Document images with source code
____________
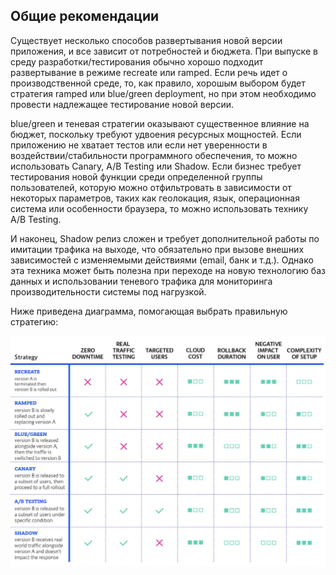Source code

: ## Общие рекомендации
Существует несколько способов развертывания новой версии приложения, и все зависит от потребностей и бюджета. При выпуске в среду разработки/тестирования обычно хорошо подходит развертывание в режиме recreate или ramped. Если речь идет о производственной среде, то, как правило, хорошым выбором будет стратегия ramped или blue/green deployment, но при этом необходимо провести надлежащее тестирование новой версии.

blue/green и теневая стратегии оказывают существенное влияние на бюджет, поскольку требуют удвоения ресурсных мощностей. Если приложению не хватает тестов или если нет уверенности в воздействии/стабильности программного обеспечения, то можно использовать Canary, A/B Testing или Shadow. Если бизнес требует тестирования новой функции среди определенной группы пользователей, которую можно отфильтровать в зависимости от некоторых параметров, таких как геолокация, язык, операционная система или особенности браузера, то можно использовать технику A/B Testing.

И наконец, Shadow релиз сложен и требует дополнительной работы по имитации трафика на выходе, что обязательно при вызове внешних зависимостей с изменяемыми действиями (email, банк и т.д.). Однако эта техника может быть полезна при переходе на новую технологию баз данных и использовании теневого трафика для мониторинга производительности системы под нагрузкой.

Ниже приведена диаграмма, помогающая выбрать правильную стратегию:

![Kubernetes Deployments](./assets/Deployment-Strategies.png)

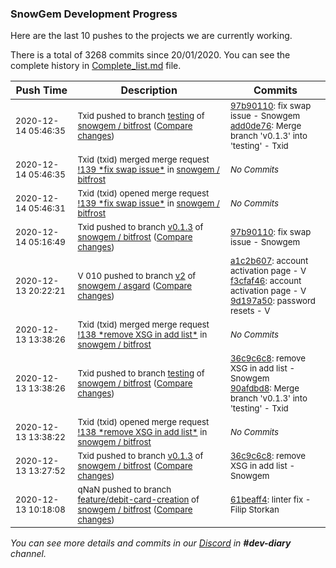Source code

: 
### SnowGem Development Progress

Here are the last 10 pushes to the projects we are currently working.

There is a total of 3268 commits since 20/01/2020. You can see the complete history in
 [Complete_list.md](Complete_list.md) file.

| Push Time | Description | Commits |
| --- | --- | --- |
| <sub>2020-12-14 05:46:35</sub> | <sub>Txid pushed to branch [testing](https://gitlab.com/snowgem/bitfrost/commits/testing) of [snowgem / bitfrost](https://gitlab.com/snowgem/bitfrost) ([Compare changes](https://gitlab.com/snowgem/bitfrost/compare/90afdbd8e62be3b9afded138a000f85c03e12561...add0de760f056ba569fb55702068b5bccc7283f1))</sub> | <sub>[97b90110](https://gitlab.com/snowgem/bitfrost/-/commit/97b9011048468b17655417cf36bcc2e656fe06f9): fix swap issue - Snowgem<br>[add0de76](https://gitlab.com/snowgem/bitfrost/-/commit/add0de760f056ba569fb55702068b5bccc7283f1): Merge branch 'v0.1.3' into 'testing' - Txid</sub> |
| <sub>2020-12-14 05:46:35</sub> | <sub>Txid (txid) merged merge request [\!139 \*fix swap issue\*](https://gitlab.com/snowgem/bitfrost/-/merge_requests/139) in [snowgem / bitfrost](https://gitlab.com/snowgem/bitfrost)</sub> | <sub>_No Commits_</sub> |
| <sub>2020-12-14 05:46:31</sub> | <sub>Txid (txid) opened merge request [\!139 \*fix swap issue\*](https://gitlab.com/snowgem/bitfrost/-/merge_requests/139) in [snowgem / bitfrost](https://gitlab.com/snowgem/bitfrost)</sub> | <sub>_No Commits_</sub> |
| <sub>2020-12-14 05:16:49</sub> | <sub>Txid pushed to branch [v0\.1\.3](https://gitlab.com/snowgem/bitfrost/commits/v0.1.3) of [snowgem / bitfrost](https://gitlab.com/snowgem/bitfrost) ([Compare changes](https://gitlab.com/snowgem/bitfrost/compare/36c9c6c858771aeced2fe40f9b8fdc33abd42632...97b9011048468b17655417cf36bcc2e656fe06f9))</sub> | <sub>[97b90110](https://gitlab.com/snowgem/bitfrost/-/commit/97b9011048468b17655417cf36bcc2e656fe06f9): fix swap issue - Snowgem</sub> |
| <sub>2020-12-13 20:22:21</sub> | <sub>V 010 pushed to branch [v2](https://gitlab.com/snowgem/asgard/commits/v2) of [snowgem / asgard](https://gitlab.com/snowgem/asgard) ([Compare changes](https://gitlab.com/snowgem/asgard/compare/64b3f9f0936d2e52b52c287bbab927d1c193ebca...9d197a50f260faba26406f1a933d1fd5d54de1ab))</sub> | <sub>[a1c2b607](https://gitlab.com/snowgem/asgard/-/commit/a1c2b6075da88fef2bcdab9b9adef497c9fd0db5): account activation page - V<br>[f3cfaf46](https://gitlab.com/snowgem/asgard/-/commit/f3cfaf46346f8c4f287f936fa41b2f7fbd2dd6c8): account activation page - V<br>[9d197a50](https://gitlab.com/snowgem/asgard/-/commit/9d197a50f260faba26406f1a933d1fd5d54de1ab): password resets - V</sub> |
| <sub>2020-12-13 13:38:26</sub> | <sub>Txid (txid) merged merge request [\!138 \*remove XSG in add list\*](https://gitlab.com/snowgem/bitfrost/-/merge_requests/138) in [snowgem / bitfrost](https://gitlab.com/snowgem/bitfrost)</sub> | <sub>_No Commits_</sub> |
| <sub>2020-12-13 13:38:26</sub> | <sub>Txid pushed to branch [testing](https://gitlab.com/snowgem/bitfrost/commits/testing) of [snowgem / bitfrost](https://gitlab.com/snowgem/bitfrost) ([Compare changes](https://gitlab.com/snowgem/bitfrost/compare/6a4c0f6ddd324a5d1918829616b6b1318e4592e4...90afdbd8e62be3b9afded138a000f85c03e12561))</sub> | <sub>[36c9c6c8](https://gitlab.com/snowgem/bitfrost/-/commit/36c9c6c858771aeced2fe40f9b8fdc33abd42632): remove XSG in add list - Snowgem<br>[90afdbd8](https://gitlab.com/snowgem/bitfrost/-/commit/90afdbd8e62be3b9afded138a000f85c03e12561): Merge branch 'v0.1.3' into 'testing' - Txid</sub> |
| <sub>2020-12-13 13:38:22</sub> | <sub>Txid (txid) opened merge request [\!138 \*remove XSG in add list\*](https://gitlab.com/snowgem/bitfrost/-/merge_requests/138) in [snowgem / bitfrost](https://gitlab.com/snowgem/bitfrost)</sub> | <sub>_No Commits_</sub> |
| <sub>2020-12-13 13:27:52</sub> | <sub>Txid pushed to branch [v0\.1\.3](https://gitlab.com/snowgem/bitfrost/commits/v0.1.3) of [snowgem / bitfrost](https://gitlab.com/snowgem/bitfrost) ([Compare changes](https://gitlab.com/snowgem/bitfrost/compare/53a93b95ef7904e7beb0e3361877479edcdd3a0c...36c9c6c858771aeced2fe40f9b8fdc33abd42632))</sub> | <sub>[36c9c6c8](https://gitlab.com/snowgem/bitfrost/-/commit/36c9c6c858771aeced2fe40f9b8fdc33abd42632): remove XSG in add list - Snowgem</sub> |
| <sub>2020-12-13 10:18:08</sub> | <sub>qNaN pushed to branch [feature/debit\-card\-creation](https://gitlab.com/snowgem/bitfrost/commits/feature/debit-card-creation) of [snowgem / bitfrost](https://gitlab.com/snowgem/bitfrost) ([Compare changes](https://gitlab.com/snowgem/bitfrost/compare/137bea91784c07cf72f342bc1241e23c870d1301...61beaff44d1d05b89c8fd81769d68f839b64bc27))</sub> | <sub>[61beaff4](https://gitlab.com/snowgem/bitfrost/-/commit/61beaff44d1d05b89c8fd81769d68f839b64bc27): linter fix - Filip Storkan</sub> |

_You can see more details and commits in our [Discord](https://discord.gg/zumGnbg) in **#dev-diary** channel._
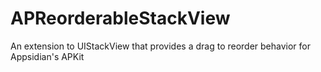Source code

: # APReorderableStackView
An extension to UIStackView that provides a drag to reorder behavior for Appsidian's APKit

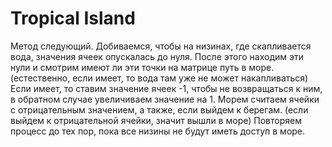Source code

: # Tropical Island

Метод следующий. Добиваемся, чтобы на низинах, где скапливается вода, значения ячеек опускалась до нуля. 
После этого находим эти нули и смотрим имеют ли эти точки на матрице путь в море. (естественно, если имеет, то вода там уже не может накапливаться)
Если имеет, то ставим значение ячеек -1, чтобы не возвращаться к ним, в обратном случае увеличиваем значение на 1. 
Морем считаем  ячейки с отрицательным значением, а также, если выйдем к берегам. (если выйдем к отрицательной ячейки, значит вышли в море)
Повторяем процесс до тех пор, пока все низины не будут иметь доступ в море.
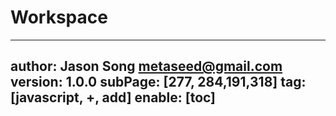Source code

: # Workspace
---
author: Jason Song <metaseed@gmail.com>
version: 1.0.0
subPage: [277, 284,191,318]
tag: [javascript, +, add]
enable: [toc]
---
____________
## Exercise details
In the entries above, find each line with the word "новой" and return it.

## Answer box
Существует несколько способов развертывания новой версии приложения, и все зависит от потребностей и бюджета. При выпуске в среду разработки/тестирования обычно хорошо подходит развертывание в режиме recreate или ramped. Если речь идет о производственной среде, то, как правило, хорошым выбором будет стратегия ramped или blue/green deployment, но при этом необходимо провести надлежащее тестирование новой версии.
blue/green и теневая стратегии оказывают существенное влияние на бюджет, поскольку требуют удвоения ресурсных мощностей. Если приложению не хватает тестов или если нет уверенности в воздействии/стабильности программного обеспечения, то можно использовать Canary, A/B Testing или Shadow. Если бизнес требует тестирования новой функции среди определенной группы пользователей, которую можно отфильтровать в зависимости от некоторых параметров, таких как геолокация, язык, операционная система или особенности браузера, то можно использовать технику A/B Testing.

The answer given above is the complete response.